Have a good credit score
While this will not be the only reason why you will be given a low-interest rate on the loan, it is one of the primary reasons. According to reports, a credit score is “fair” if it is between the low and mid 600’s. At least, this is for the FICO score. The higher the credit score, the higher the chances that you will be given a lower rate.
Improve your debt-to-income ratio
This means you need to either have a lower credit balance or a higher income. Lenders look at this ratio to determine your ability to pay back the loan. If your debt is a lot lower than your income, they will know that you have more extra money to back them back.
Use a collateral
Another option to get the low-interest loans is to use collateral to borrow a secured loan. The collateral will give the lender a sense of security. In case you fail to pay them back, they can seize the collateral as payment. It will also ensure that you will be more motivated to complete your loan payments.
Get a co-signer
Another option is to get a co-signer to borrow the loan with you. Of course, that co-signer should have a great credit score. If you do not have one, the co-signer will increase the chances that you will be approved to get low-interest loans. Your co-signer will also be equally responsible for the loan. If you fail to pay it back, the lender can come after them. This is why some people hesitate in becoming a co-signer – no matter how close your relationship is.
Sign up for discounts
Some lenders offer a lot of options for you to get a lower interest rate. For instance, if you agree to an autopay setup, that can result in an interest rate discount. The autopay will ensure that they will be paid even if you forget a due date.

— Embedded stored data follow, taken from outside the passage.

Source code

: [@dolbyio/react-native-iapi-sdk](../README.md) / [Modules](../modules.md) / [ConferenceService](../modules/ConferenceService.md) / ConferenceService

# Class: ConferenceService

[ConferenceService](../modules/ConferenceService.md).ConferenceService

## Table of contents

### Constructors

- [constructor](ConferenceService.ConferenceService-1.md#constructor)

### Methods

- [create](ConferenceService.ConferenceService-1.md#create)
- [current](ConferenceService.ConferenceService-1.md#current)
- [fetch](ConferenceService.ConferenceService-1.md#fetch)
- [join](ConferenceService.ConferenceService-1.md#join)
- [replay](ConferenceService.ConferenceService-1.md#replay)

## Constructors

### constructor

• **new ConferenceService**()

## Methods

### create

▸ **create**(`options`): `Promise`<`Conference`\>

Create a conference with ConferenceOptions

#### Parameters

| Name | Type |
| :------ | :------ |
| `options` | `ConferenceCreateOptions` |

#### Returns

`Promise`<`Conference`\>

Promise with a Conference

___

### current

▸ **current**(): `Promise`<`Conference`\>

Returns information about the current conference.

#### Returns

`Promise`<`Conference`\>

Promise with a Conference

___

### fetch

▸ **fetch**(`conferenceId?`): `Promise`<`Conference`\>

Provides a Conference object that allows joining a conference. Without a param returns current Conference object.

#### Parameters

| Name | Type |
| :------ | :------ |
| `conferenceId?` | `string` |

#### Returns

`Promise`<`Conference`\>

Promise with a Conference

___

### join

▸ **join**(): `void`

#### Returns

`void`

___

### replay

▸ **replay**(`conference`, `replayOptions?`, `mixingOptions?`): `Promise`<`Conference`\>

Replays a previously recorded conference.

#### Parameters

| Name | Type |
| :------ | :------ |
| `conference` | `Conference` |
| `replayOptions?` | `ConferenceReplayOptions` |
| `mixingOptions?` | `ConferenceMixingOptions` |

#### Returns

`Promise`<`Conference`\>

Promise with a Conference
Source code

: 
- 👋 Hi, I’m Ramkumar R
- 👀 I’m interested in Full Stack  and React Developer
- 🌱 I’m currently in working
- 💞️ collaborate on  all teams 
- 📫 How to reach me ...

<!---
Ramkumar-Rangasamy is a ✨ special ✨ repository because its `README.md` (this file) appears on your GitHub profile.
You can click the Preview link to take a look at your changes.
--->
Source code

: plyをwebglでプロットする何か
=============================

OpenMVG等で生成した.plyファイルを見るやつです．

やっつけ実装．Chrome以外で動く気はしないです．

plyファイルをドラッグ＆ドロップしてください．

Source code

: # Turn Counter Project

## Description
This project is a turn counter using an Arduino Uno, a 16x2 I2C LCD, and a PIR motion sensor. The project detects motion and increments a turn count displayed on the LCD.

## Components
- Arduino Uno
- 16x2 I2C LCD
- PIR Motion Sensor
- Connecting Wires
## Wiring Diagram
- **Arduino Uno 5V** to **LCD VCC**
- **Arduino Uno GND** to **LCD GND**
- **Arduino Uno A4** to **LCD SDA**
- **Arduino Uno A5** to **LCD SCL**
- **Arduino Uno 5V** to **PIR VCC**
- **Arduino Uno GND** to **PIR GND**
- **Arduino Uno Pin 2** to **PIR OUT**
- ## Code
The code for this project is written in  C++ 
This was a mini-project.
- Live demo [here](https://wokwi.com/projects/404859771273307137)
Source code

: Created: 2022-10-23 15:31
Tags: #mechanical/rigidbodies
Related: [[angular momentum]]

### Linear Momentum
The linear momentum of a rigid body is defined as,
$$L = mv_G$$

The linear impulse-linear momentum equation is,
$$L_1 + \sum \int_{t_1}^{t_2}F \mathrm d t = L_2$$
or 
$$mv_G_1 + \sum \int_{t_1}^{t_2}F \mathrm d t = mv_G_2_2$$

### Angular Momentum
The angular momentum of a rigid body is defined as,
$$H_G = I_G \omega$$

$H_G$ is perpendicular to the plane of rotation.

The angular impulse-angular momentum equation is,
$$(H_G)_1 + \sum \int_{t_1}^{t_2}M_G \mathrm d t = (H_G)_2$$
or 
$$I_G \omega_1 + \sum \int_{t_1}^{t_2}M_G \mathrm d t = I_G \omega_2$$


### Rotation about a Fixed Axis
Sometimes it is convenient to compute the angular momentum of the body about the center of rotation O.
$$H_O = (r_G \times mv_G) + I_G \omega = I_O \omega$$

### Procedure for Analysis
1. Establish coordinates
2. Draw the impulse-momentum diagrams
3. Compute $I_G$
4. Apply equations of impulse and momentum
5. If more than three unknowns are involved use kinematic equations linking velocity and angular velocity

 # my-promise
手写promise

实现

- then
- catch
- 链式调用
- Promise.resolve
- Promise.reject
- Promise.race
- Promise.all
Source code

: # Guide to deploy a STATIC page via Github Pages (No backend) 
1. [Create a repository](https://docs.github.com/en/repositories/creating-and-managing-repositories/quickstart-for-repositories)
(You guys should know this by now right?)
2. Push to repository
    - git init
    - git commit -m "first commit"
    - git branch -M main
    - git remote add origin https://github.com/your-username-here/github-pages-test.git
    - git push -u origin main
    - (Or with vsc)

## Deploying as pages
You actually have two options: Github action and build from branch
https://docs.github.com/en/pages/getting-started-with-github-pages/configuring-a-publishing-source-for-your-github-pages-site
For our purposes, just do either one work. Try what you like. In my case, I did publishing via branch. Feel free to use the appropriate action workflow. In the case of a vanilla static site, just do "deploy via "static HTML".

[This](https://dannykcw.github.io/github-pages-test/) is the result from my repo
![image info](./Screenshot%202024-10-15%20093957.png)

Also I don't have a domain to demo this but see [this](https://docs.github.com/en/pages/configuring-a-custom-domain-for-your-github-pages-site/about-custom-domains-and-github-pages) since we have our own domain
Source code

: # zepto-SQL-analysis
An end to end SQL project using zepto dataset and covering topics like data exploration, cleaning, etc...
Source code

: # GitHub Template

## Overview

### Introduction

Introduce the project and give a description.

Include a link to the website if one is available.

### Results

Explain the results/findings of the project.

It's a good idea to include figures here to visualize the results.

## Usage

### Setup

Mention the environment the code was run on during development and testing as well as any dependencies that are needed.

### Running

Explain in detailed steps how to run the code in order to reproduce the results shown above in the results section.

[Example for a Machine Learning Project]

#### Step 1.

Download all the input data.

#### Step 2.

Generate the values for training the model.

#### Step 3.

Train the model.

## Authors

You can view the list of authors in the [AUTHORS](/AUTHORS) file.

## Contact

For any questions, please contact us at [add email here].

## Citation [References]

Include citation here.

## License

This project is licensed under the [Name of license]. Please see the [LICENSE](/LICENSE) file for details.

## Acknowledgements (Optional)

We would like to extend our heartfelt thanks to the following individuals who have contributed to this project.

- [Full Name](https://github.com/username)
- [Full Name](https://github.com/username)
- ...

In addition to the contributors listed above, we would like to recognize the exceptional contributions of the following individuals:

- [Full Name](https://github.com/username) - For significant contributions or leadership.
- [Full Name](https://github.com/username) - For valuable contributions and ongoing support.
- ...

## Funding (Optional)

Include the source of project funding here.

There are other things that you can do – like asking them to waive the origination fee. While this is not part of the interest rate, it will help lower the cost of borrowing the whole loan.
If you can effectively lower the interest rate on the loan that you will borrow, this can really be a welcome relief for those wanting to consolidate high-interest credit cards.
How to use low-interest loans wisely
Once you get approval for low-interest loans, that is not the end of your efforts. You have to remember that you are still in debt and you still owe the same amount of money. Only the interest will be lower. But in terms of the monthly payments and your debts, it is still there. You still have to go through long months of paying off your debts.
Here are important reminders that will help you use low-interest loans wisely.
Borrow only what you need
Start by borrowing only what you need. If you borrow more than what you need to consolidate, you will only increase the balance that you owe. The more debt that you have, the longer it will take for you to achieve debt freedom.
Include it in the budget plan
Once you have consolidated your debts, you will probably have a new monthly payment. Make sure this is aligned with your budget. You have to get used to using your budget plan – especially when you are in the midst of a debt consolidation program. This plan will ensure that your monthly payments are funded.
Stick to your monthly payments
Finally, you should also make sure that you can stick to your monthly payments. The danger in debt consolidation is the fact that you might feel a false sense of debt freedom. Even if you paid off your original debts, you still have the same amount of debt. You still have to start paying it back. So do not falter in your payments to avoid penalty charges.